So on Valentine's Day, with its unavoidably loaded implications, I meditate on love's nature and time's tides. The process of creating, losing, regaining. The life cycle of a feeling. The way memory layers with the present and the unknowable future.

Barthes writes that "The imperfect is the tense of fascination: it seems to be alive and yet it doesn't move: imperfect presence, imperfect death; neither oblivion nor resurrection; simply the exhausting lure of memory. From the start, greedy to play a role, scenes take their position in memory... This theater of time is the very contrary of the search for lost time; for I remember pathetically, punctually, and not philosophically, discursively: I remember in order to be unhappy/happy- not in order to understand. I do not write, I do not shut myself up in order to write the enormous novel of time recaptured."

Here's to each word and what it represents: love, remembrance, change.

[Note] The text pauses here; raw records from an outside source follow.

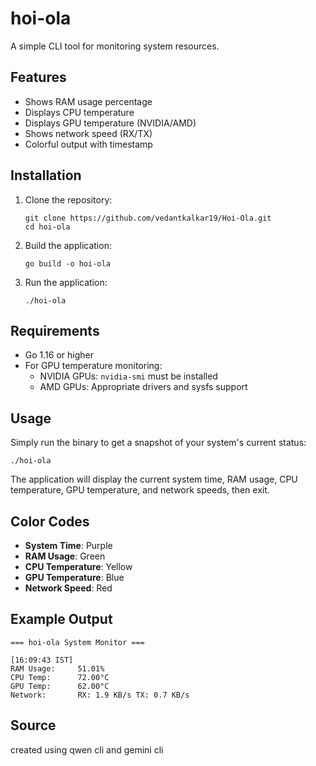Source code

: # hoi-ola

A simple CLI tool for monitoring system resources. 

## Features

- Shows RAM usage percentage
- Displays CPU temperature
- Displays GPU temperature (NVIDIA/AMD)
- Shows network speed (RX/TX)
- Colorful output with timestamp

## Installation

1. Clone the repository:
   ```
   git clone https://github.com/vedantkalkar19/Hoi-Ola.git
   cd hoi-ola
   ```

2. Build the application:
   ```
   go build -o hoi-ola
   ```

3. Run the application:
   ```
   ./hoi-ola
   ```

## Requirements

- Go 1.16 or higher
- For GPU temperature monitoring:
  - NVIDIA GPUs: `nvidia-smi` must be installed
  - AMD GPUs: Appropriate drivers and sysfs support

## Usage

Simply run the binary to get a snapshot of your system's current status:

```
./hoi-ola
```

The application will display the current system time, RAM usage, CPU temperature, GPU temperature, and network speeds, then exit.

## Color Codes

- **System Time**: Purple
- **RAM Usage**: Green
- **CPU Temperature**: Yellow
- **GPU Temperature**: Blue
- **Network Speed**: Red

## Example Output

```
=== hoi-ola System Monitor ===

[16:09:43 IST]
RAM Usage:     51.01%
CPU Temp:      72.00°C
GPU Temp:      62.00°C
Network:       RX: 1.9 KB/s TX: 0.7 KB/s
```

## Source

created using qwen cli and gemini cli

Saturday, November 28, 2009

Being in college full-time, it's hard to find any free moments in which to blog. But Jenny's "Permanent Wave" blog may have re-awakened the monster inside...

We shall see!

Monday, February 25, 2008

JENNY HOYSTON TOUR BLOG!

PREPARING FOR TOUR
Mary, now officially the drummer for Jenny Hoyston on her European tour, flew in to Oakland from Portland and Jenny met her at the airport. We had rehearsals in the LESBIANS practice space in San Francisco for one day and had to learn about five more songs to fill out the set in a matter of hours. Mary tried to lower the stress level by practicing in her underpants.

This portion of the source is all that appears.